Administarcja salonu24 spełnia obietnicę dania blogerom możliwosci zarobienia na reklamach. Ten problem był już kiedyś podnoszony. Blogerzy czując się współtwórcami salonu24 chcieli mieć udział w dochodach z reklam. To znaczy jedni chcieli inni nie chcieli. Byli również tacy którzy boleli nad możliwą komercjalizacją salonowej idei.
Osobiście nie widzę niczego złego w możliwości zarobienia paru groszy na blogu. Dlaczego nie? Nawet księża zarabiaja na posłudze. W końcu wykonujemy jakąś pracę. A i szanowne małżonki dzięki temu może częściej pozwolą coś napisać;). Dlatego nie histeryzowałbym i nie darł szat nad taka mozliwością. Jeżeli komuś moralność takiej drogi wzbrania niech nią nią idzie:)

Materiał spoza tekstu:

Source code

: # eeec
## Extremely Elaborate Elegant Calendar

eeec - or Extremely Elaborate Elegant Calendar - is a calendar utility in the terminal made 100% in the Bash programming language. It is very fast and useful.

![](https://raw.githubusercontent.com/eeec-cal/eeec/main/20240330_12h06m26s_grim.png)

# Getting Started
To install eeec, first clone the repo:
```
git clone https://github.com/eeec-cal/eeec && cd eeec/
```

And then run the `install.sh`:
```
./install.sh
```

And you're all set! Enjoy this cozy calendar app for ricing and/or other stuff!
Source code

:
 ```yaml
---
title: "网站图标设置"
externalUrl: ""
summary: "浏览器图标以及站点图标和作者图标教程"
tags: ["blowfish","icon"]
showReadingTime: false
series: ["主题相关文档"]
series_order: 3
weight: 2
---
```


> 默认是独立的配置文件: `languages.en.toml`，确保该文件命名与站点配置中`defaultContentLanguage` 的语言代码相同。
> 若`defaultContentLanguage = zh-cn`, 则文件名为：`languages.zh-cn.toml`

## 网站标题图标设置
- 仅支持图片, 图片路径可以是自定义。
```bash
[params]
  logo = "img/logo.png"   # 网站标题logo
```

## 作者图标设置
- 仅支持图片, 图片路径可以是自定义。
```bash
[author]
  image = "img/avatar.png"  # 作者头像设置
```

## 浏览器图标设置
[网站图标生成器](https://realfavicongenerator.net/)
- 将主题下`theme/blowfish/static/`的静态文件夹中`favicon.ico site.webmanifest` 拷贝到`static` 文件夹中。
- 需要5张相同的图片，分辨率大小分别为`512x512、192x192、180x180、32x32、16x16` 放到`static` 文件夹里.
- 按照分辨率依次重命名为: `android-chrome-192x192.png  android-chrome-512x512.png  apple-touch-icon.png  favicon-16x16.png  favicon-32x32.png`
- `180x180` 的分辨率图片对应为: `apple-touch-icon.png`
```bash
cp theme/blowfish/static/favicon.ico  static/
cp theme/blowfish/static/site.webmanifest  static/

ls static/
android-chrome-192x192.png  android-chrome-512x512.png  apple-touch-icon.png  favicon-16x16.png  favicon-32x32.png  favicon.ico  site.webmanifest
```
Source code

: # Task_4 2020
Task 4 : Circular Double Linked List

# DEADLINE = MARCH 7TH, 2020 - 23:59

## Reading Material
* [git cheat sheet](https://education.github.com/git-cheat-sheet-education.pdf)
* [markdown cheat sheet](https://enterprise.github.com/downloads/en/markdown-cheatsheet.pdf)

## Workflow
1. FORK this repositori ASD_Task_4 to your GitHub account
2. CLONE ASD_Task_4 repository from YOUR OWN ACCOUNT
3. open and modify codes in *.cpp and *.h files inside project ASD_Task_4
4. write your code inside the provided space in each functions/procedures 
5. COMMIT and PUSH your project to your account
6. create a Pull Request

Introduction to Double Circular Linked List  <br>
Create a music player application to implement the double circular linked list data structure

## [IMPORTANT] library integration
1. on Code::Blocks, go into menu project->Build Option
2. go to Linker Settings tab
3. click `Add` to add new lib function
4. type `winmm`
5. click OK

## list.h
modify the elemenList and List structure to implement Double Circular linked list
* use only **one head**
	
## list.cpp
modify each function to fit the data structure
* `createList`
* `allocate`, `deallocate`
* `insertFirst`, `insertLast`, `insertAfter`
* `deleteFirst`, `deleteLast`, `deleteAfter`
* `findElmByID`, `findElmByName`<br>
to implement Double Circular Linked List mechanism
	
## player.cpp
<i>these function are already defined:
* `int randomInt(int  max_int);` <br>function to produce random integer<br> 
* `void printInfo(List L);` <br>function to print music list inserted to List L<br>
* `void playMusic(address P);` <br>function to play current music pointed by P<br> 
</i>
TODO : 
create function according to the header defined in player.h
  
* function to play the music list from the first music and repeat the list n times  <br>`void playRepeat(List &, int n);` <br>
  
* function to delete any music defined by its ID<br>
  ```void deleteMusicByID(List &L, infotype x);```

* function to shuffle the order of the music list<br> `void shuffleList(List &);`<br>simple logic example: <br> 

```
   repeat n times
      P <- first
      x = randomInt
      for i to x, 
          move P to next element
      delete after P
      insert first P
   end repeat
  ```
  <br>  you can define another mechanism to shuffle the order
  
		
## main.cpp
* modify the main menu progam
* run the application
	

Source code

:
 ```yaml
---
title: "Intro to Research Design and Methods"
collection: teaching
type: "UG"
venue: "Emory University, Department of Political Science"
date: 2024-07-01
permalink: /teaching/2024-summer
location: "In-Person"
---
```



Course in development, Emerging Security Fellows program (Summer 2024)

Ale! (jak mawiają w Warszawie:)) oczywiście obawy wzdragających się nie są zupełnie bezpodstawne. Salon24 został ufundowany na bezinteresowności. Musimy pilnie baczyć aby ew. zysk z prowadzenia bloga (nie gigantyczny zreszta przecież) nie stał się głównym powodem jego prowadzenia. Taki salon24 przestanie być wiarygodny. Zresztą również się na nim przez to nie zarobi. To próba. Bardzo ciekawe jak ja przejdziemy.